Temptation to regraze must be avoided
The notable drop in temperature and the shortening days are taking their toll on grass growth at Lyons Farm with daily grass growth reduced by more than 50pc since my last article.
It was running at 20kg DM per ha per day at the time of writing. Paddocks are being closed in rotation now as they are grazed out to 4-4.25 cm. The first paddocks closed are showing good regrowth, but the temptation to re-graze these must be avoided.
This grass is of more value in the spring time and we need to be cognisant of slow onset of grass growth in the spring also. The majority of grass available for spring turn out is grown prior to December 1.
We will need an average farm cover for turnout in mid-March of 820kg DM per ha. With moderate spring growth on this site, we are looking at a closing farm cover of approximately 580kg DM per ha.
An extra complicating factor in our management is the synchronised lambing pattern we employ.
This means 80-85pc of the ewes will lamb within a 7-10 day period in March so grass demand is switched on rapidly in spring. We do not want to be short of grass in such a scenario.

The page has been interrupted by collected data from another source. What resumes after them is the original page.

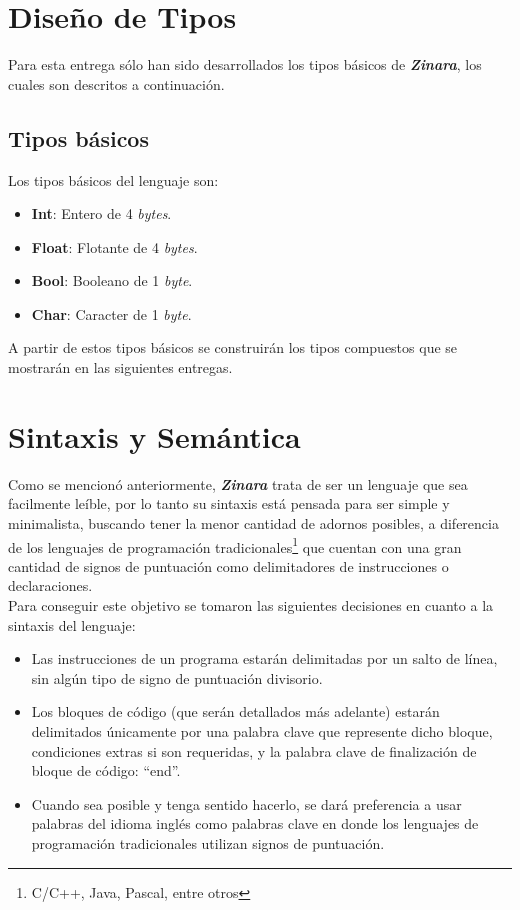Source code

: \documentclass[12pt, spanish]{report}
\begin{document}
\section{Diseño de Tipos}
\label{sec:tipos}

Para esta entrega sólo han sido desarrollados los tipos básicos de
\emph{\textbf{Zinara}}, los cuales son descritos a continuación.

\subsection{Tipos básicos}
\label{sec:tiposbasicos}

Los tipos b\'asicos del lenguaje son:

\begin{itemize}
\item \textbf{Int}: Entero de 4 \emph{bytes}.
\item \textbf{Float}: Flotante de 4 \emph{bytes}.
\item \textbf{Bool}: Booleano de 1 \emph{byte}.
\item \textbf{Char}: Caracter de 1 \emph{byte}.
\end{itemize}

A partir de estos tipos básicos se construirán los tipos compuestos
que se mostrarán en las siguientes entregas.

\section{Sintaxis y Sem\'antica}
\label{sec:synsem}

Como se mencionó anteriormente, \emph{\textbf{Zinara}} trata de ser un
lenguaje que sea facilmente leíble, por lo tanto su sintaxis está
pensada para ser simple y minimalista, buscando tener la menor
cantidad de adornos posibles, a diferencia de los lenguajes de
programación tradicionales\footnote{C/C++, Java, Pascal, entre otros}
que cuentan con una gran cantidad de signos de puntuación como
delimitadores de instrucciones o declaraciones.\\

Para conseguir este objetivo se tomaron las siguientes decisiones en
cuanto a la sintaxis del lenguaje:

\begin{itemize}
\item Las instrucciones de un programa estarán delimitadas por un
  salto de línea, sin algún tipo de signo de puntuación divisorio.

\item Los bloques de código (que serán detallados más adelante)
  estarán delimitados únicamente por una palabra clave que represente
  dicho bloque, condiciones extras si son requeridas, y la palabra
  clave de finalización de bloque de código: ``end''.

\item Cuando sea posible y tenga sentido hacerlo, se dará preferencia
  a usar palabras del idioma inglés como palabras clave en donde los
  lenguajes de programación tradicionales utilizan signos de
  puntuación.
\end{itemize}
\end{document}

The young lamb is most efficient in terms of converting feed into gain. This feed comes in the form of milk, and we must have grass available for the ewes in order to produce this milk in the cheapest way possible.
Rams are now back with the ewes to pick up repeats (we take the rams away 48 hours after initial introduction). Rams are raddled with a different colour for each repeat cycle and this gives an indication of the conception rate to each service, though the final outcome is not known until scanning.
Ewes, currently running as three separate flocks to facilitate some of our teaching commitments for the B Agr Sc undergraduate program, are separated on the basis of breed, ie Belclare cross, LLeyn cross and Mule. It gives a good opportunity to remind one of the physical differences between these three breed types, but ultimately it will be the performance rather than the appearance of the animals which will dictate the best option for a system like ours.
Elizabeth Earle's PhD work in Athenry under the guidance of Dr Philip Creighton showed clearly that meat produced from ewes of higher prolificacy is more efficient, in terms of requiring fewer kilograms of feed for each kilogram of meat produced. We will compare the different 'breeds' used on Lyons under this heading also.
The ewes are pretty much being left alone at the moment, and will be for another week or two.
Lambs continue to be drafted from Redstart and kill out percentages are good, despite conditions being a little wetter than we would ideally like.
Silage test results
The silage test results came in this week and make for reasonably good reading. Dry matter ranges from 31 to 37 pc, crude protein content from 13.2 to 16.6 pc, dry matter digestibility from 67 to 81 pc and energy content from 10.9 to 12.2 MJ of ME per kg DM.
There will be a fight among the various enterprises at Lyons to get the best quality silage for their animals!
Forage testing is the best money that can be spent on any farm. It allows for accurate decisions on feeding programmes although it is more difficult to get a representative sample when working with silage bales.
The next few weeks will focus on the continued finishing of the remaining lambs and closing the remaining paddocks for spring grazing.
The ewes will hopefully remain outdoors until early in the new year, but this is somewhat weather dependent.